Find max consecutive elements with sum below target
Company: Microsoft
Role: Software Engineer
Category: Coding & Algorithms
Difficulty: medium
Interview Round: Take-home Project
Quick Answer: This question evaluates algorithmic problem-solving with arrays, including reasoning about contiguous subsequences, handling sorted inputs and edge cases, and analyzing time and space complexity.
Constraints
- 1 <= n (n = len(nums))
- nums is sorted in non-decreasing order
- 0 <= index < n
- nums may contain negative, zero, or positive integers
- The chosen run is contiguous and starts exactly at index, extending to the right
- The sum must be STRICTLY less than target (sum == target does not count)
Examples
Input: ([1, 2, 3, 4, 5], 0, 7)
Expected Output: 3
Explanation: Running sums 1, 3, 6 are < 7; adding 4 gives 10 >= 7, so k = 3.
Input: ([1, 2, 3, 4, 5], 2, 100)
Expected Output: 3
Explanation: From index 2: 3, 7, 12 all < 100 and the array ends, so all 3 remaining elements are taken; k = 3.
Input: ([5, 6, 7], 0, 5)
Expected Output: 0
Explanation: nums[0] = 5 is not < 5, so even the first element cannot be included; k = 0.
Input: ([1, 1, 1, 1], 0, 3)
Expected Output: 2
Explanation: Sums 1, 2 are < 3; the third sum 3 is not < 3, so k = 2 (ties handled correctly).
Input: ([10], 0, 5)
Expected Output: 0
Explanation: Single element 10 >= 5, so k = 0.
Input: ([2], 0, 5)
Expected Output: 1
Explanation: Single element 2 < 5, so the whole array is taken; k = 1.
Input: ([-3, -1, 0, 2, 4], 0, 1)
Expected Output: 4
Explanation: Running sums -3, -4, -4, -2 are all < 1; adding 4 gives 2 >= 1, so k = 4. Negative values mean you cannot stop early on the first large element.
Input: ([1, 2, 3], 2, 3)
Expected Output: 0
Explanation: From index 2: nums[2] = 3 is not < 3 (strict comparison), so k = 0.
Input: ([1, 2, 3], 2, 4)
Expected Output: 1
Explanation: From index 2: 3 < 4, then the array ends; k = 1.
Hints
- Walk forward from `index`, maintaining a running sum. Increment a counter each time the running sum is still strictly below target.

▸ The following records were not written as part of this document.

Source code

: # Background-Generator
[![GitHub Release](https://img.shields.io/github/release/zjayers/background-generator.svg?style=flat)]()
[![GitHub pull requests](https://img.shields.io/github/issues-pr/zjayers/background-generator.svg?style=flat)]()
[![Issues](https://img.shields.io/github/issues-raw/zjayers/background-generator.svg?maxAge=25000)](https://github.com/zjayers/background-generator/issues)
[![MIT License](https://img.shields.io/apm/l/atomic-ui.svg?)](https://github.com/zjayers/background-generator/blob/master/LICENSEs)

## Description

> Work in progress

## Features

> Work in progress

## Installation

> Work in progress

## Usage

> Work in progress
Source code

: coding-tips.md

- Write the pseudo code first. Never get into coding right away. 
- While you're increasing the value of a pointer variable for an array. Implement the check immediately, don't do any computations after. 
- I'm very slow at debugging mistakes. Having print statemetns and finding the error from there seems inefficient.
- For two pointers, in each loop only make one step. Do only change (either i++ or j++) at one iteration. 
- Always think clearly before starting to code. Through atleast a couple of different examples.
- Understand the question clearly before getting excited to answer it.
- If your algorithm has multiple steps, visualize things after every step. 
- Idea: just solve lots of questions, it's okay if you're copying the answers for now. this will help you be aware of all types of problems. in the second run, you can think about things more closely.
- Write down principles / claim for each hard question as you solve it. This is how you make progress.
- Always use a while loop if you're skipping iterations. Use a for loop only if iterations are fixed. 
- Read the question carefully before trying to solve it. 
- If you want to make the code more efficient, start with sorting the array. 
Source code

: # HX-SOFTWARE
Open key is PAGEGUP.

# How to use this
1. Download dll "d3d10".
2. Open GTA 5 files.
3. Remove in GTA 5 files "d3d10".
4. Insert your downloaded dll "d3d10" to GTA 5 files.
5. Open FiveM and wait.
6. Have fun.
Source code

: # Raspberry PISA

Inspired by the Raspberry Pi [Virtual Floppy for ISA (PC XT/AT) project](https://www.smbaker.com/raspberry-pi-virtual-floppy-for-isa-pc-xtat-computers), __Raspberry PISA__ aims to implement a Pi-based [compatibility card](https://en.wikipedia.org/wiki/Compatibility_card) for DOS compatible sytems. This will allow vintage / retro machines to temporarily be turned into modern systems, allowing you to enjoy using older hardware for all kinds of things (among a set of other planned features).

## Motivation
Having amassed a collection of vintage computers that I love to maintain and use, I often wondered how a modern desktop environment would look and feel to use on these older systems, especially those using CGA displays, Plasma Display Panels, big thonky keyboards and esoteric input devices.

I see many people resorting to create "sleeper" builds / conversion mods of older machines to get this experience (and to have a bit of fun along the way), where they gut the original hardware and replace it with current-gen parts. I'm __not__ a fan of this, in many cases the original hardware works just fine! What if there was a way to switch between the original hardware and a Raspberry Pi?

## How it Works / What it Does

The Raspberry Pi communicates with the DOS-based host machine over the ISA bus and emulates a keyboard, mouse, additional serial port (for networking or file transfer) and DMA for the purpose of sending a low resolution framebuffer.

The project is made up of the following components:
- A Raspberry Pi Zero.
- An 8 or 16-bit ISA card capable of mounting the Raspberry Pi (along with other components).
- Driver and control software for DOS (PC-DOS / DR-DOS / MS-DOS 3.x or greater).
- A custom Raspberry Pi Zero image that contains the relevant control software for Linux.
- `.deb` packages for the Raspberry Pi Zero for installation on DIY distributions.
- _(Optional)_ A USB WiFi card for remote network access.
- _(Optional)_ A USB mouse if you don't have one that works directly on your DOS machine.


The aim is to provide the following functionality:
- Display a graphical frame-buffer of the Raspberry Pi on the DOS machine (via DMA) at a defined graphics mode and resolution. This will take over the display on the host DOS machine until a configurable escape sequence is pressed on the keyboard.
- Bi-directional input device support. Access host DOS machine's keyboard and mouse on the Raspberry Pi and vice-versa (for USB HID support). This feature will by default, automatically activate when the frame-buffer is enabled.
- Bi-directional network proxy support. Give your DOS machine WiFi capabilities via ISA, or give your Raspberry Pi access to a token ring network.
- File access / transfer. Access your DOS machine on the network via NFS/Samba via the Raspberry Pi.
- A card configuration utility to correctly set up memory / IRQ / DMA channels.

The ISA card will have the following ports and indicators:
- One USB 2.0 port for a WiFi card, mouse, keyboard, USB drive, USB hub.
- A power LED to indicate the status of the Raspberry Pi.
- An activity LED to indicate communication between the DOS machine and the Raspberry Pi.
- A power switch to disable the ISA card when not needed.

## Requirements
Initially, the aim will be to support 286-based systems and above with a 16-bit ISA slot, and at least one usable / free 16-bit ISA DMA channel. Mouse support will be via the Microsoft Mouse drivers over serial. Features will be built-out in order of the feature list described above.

- Stop the moment the running sum reaches or exceeds target — adding more elements can never reduce it back below target only if all values are non-negative, but since the array is sorted non-decreasing, once you stop you are done.
- Edge case: if `nums[index] >= target` the loop stops before incrementing the counter, so the answer is 0.
- Because the array is sorted, you could also binary-search the prefix-sum array for the first prefix that reaches target, giving O(log n) after an O(n) prefix-sum precompute — but the simple linear scan is already optimal at O(k).